On Friday, May 18 (AKA the day before the royal wedding), Netflix announced A Christmas Prince sequel is happening. The follow-up to the fan favorite holiday film will center around the wedding of Ms. Amber Moore and His Royal Highness Prince Richard of Aldovia, according to Netflix's announcement via Twitter. And fans are officially invited to tune in for the occasion when the Christmas Prince sequel premieres later this year, according to The Hollywood Reporter.
As reported by THR, the sequel, titled A Christmas Prince: The Royal Wedding, will pick up a year after the first film left off when Amber (Rose McIver) helped Richard (Ben Lamb) secure the crown in the fictional land of Aldovia. In the first film, Amber, a journalist (sorry, "journalist"), accidentally fell in love with the prince she was trying to get scoop on. Now, the two are set to walk down the aisle, but Amber experiences cold feet when she doubts how ready she is to be a queen. Meanwhile, Richard deals with a political crisis threatening the future of the kingdom, and, wait for it, the holiday season. Can you say drama?
After A Christmas Prince was released in November 2017, the Hallmark-like movie developed an instant cult following. Was it so bad that it was remarkably good? So shamelessly cheesy that no made-for-TV film could even compare? So predictable it was comforting? There's no rhyme or reason to explain the obsession, but regardless, fans were, and still are, obsessed.
The excitement is so real that fans have basically forgotten there's an actual royal wedding tomorrow.
The hype has caused them to clear their schedules when this releases months from now.

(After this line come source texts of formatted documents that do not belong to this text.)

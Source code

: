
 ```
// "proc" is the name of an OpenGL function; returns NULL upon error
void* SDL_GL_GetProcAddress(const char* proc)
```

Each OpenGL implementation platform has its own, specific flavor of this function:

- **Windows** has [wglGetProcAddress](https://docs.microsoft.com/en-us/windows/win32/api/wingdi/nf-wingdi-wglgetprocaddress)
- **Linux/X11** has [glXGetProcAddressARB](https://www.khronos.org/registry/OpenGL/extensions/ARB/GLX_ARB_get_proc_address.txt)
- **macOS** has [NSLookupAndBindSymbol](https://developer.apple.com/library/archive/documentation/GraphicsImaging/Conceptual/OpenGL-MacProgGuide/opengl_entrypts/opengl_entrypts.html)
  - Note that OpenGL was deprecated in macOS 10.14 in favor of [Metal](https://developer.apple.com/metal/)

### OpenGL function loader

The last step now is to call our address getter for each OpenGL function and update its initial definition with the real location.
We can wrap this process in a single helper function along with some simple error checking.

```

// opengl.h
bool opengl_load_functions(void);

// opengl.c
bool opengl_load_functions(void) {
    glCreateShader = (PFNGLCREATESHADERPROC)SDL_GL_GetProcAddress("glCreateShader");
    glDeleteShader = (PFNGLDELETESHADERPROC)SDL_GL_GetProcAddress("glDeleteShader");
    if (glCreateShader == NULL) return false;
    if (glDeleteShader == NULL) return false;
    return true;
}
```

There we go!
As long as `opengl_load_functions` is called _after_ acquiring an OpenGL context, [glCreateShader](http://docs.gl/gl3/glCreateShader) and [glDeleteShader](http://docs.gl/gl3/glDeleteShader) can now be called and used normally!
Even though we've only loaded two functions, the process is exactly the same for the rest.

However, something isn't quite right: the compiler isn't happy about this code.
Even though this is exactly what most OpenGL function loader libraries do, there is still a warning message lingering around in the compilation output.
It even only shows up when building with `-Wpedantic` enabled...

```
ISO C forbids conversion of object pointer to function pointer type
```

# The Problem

Just an hour after the announcement was made, THR released the first teaser trailer (below). The teaser shows Amber sitting with Richard's family and watching the televised wedding of Prince Harry and Meghan Markle. Obviously, Amber reflects on her own upcoming royal nuptials.

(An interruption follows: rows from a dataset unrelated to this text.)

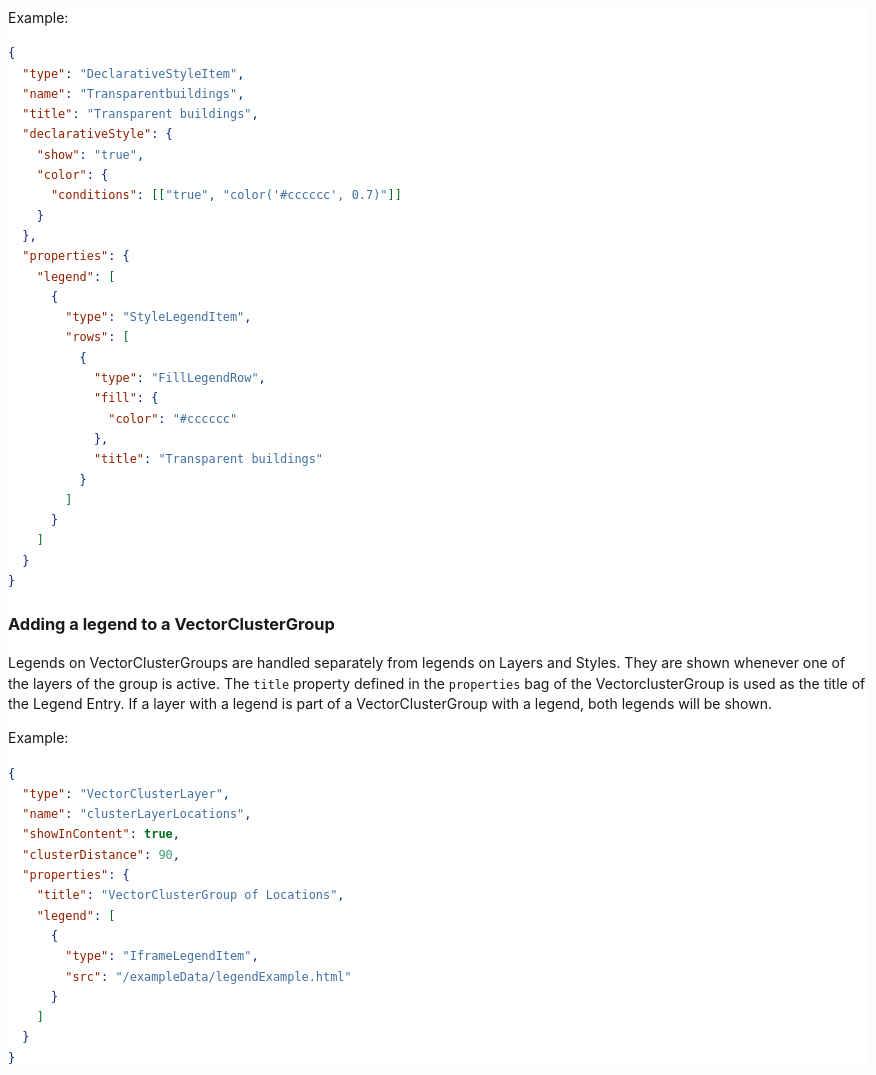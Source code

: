 Example:

```json
{
  "type": "DeclarativeStyleItem",
  "name": "Transparentbuildings",
  "title": "Transparent buildings",
  "declarativeStyle": {
    "show": "true",
    "color": {
      "conditions": [["true", "color('#cccccc', 0.7)"]]
    }
  },
  "properties": {
    "legend": [
      {
        "type": "StyleLegendItem",
        "rows": [
          {
            "type": "FillLegendRow",
            "fill": {
              "color": "#cccccc"
            },
            "title": "Transparent buildings"
          }
        ]
      }
    ]
  }
}
```

### Adding a legend to a VectorClusterGroup

Legends on VectorClusterGroups are handled separately from legends on Layers and Styles. They are shown whenever one of the layers of the group is active. The `title` property defined in the `properties` bag of the VectorclusterGroup is used as the title of the Legend Entry. If a layer with a legend is part of a VectorClusterGroup with a legend, both legends will be shown.

Example:

```json
{
  "type": "VectorClusterLayer",
  "name": "clusterLayerLocations",
  "showInContent": true,
  "clusterDistance": 90,
  "properties": {
    "title": "VectorClusterGroup of Locations",
    "legend": [
      {
        "type": "IframeLegendItem",
        "src": "/exampleData/legendExample.html"
      }
    ]
  }
}
```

The self-aware promo then nods to aspects of the first film that had fans talking last year, and will likely get them buzzing again. For example, Amber is frantically typing notes on her laptop (which became a running joke on social media), including, "Must NOT become a meme" (which, of course, happened with the screenshot of her ridiculous notes in the last movie).

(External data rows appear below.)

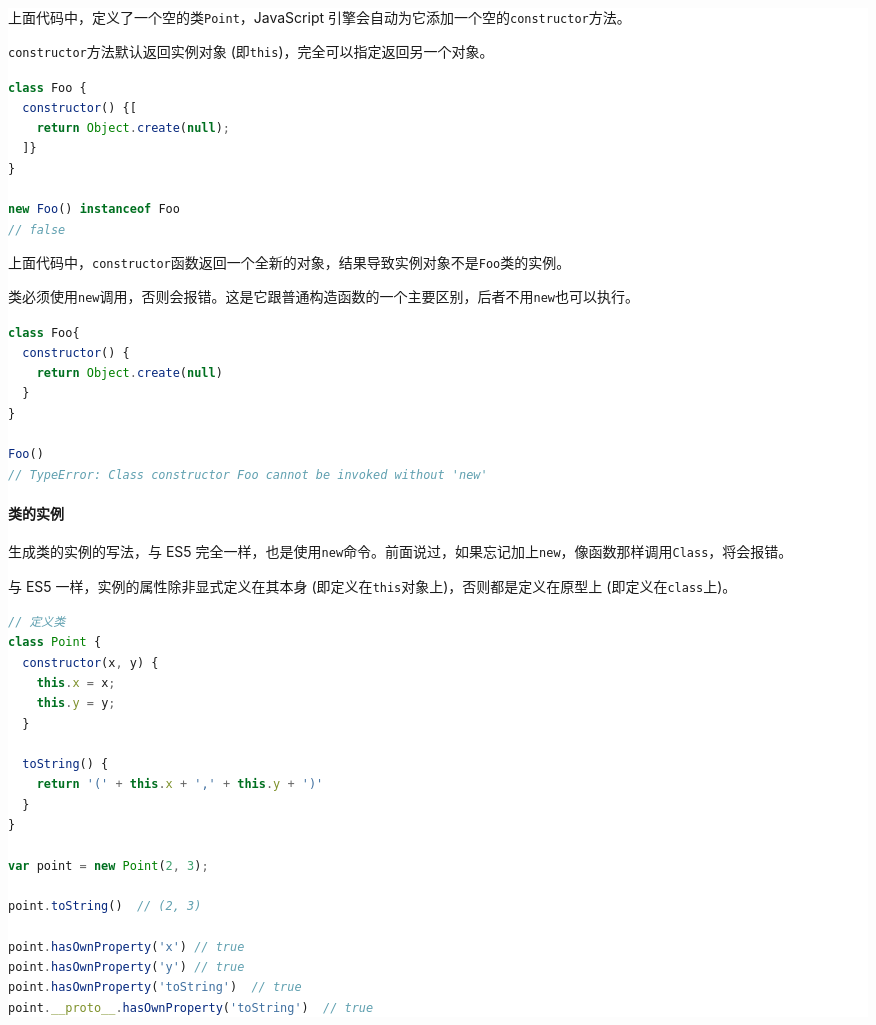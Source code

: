 上面代码中，定义了一个空的类`Point`，JavaScript 引擎会自动为它添加一个空的`constructor`方法。

`constructor`方法默认返回实例对象 (即`this`)，完全可以指定返回另一个对象。

```js
class Foo {
  constructor() {[
    return Object.create(null);
  ]}
}

new Foo() instanceof Foo
// false
```

上面代码中，`constructor`函数返回一个全新的对象，结果导致实例对象不是`Foo`类的实例。

类必须使用`new`调用，否则会报错。这是它跟普通构造函数的一个主要区别，后者不用`new`也可以执行。

```js
class Foo{
  constructor() {
    return Object.create(null)
  }
}

Foo()
// TypeError: Class constructor Foo cannot be invoked without 'new'
```

#### 类的实例

生成类的实例的写法，与 ES5 完全一样，也是使用`new`命令。前面说过，如果忘记加上`new`，像函数那样调用`Class`，将会报错。

与 ES5 一样，实例的属性除非显式定义在其本身 (即定义在`this`对象上)，否则都是定义在原型上 (即定义在`class`上)。

```js
// 定义类
class Point {
  constructor(x, y) {
    this.x = x;
    this.y = y;
  }

  toString() {
    return '(' + this.x + ',' + this.y + ')'
  }
}

var point = new Point(2, 3);

point.toString()  // (2, 3)

point.hasOwnProperty('x') // true
point.hasOwnProperty('y') // true
point.hasOwnProperty('toString')  // true
point.__proto__.hasOwnProperty('toString')  // true
```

When Meghan arrives, Amber mutters, "I hope I can be half as graceful as her when it's my turn." She proceeds to write down more crucial notes, "wedding" and "converse," before asking Richard if he can imagine how it feels having the whole world watch your wedding (even though it will be watching hers). When he reminds her of that, she's left looking out into space in a contemplative state. Both cheesiness and predictability are amped up a notch in The Royal Wedding, which is exactly why fans should be pumped for its arrival.
Aside from being the talk of the town on Twitter, A Christmas Prince also got attention when its own network, Netflix, called out a handful of devoted fans. A few weeks after the film's release, Netflix shamelessly tweeted at anonymous users, saying, "To the 53 people who've watched A Christmas Prince every day for the past 18 days: Who hurt you?" The drama continued in real life when competitor network, Lifetime, tweeted about it (while poking fun at their own soapy material), saying, "If Netflix doesn't want you, there’s always room on our couch! And if Christmas Princes aren't your thing, we’ve got meet cutes, serial killers, queenpins, and babysitters gone bad. We're not here to judge!"
Fans are already devoting themselves to the sequel, and no amount of judgement could possibly get in their way.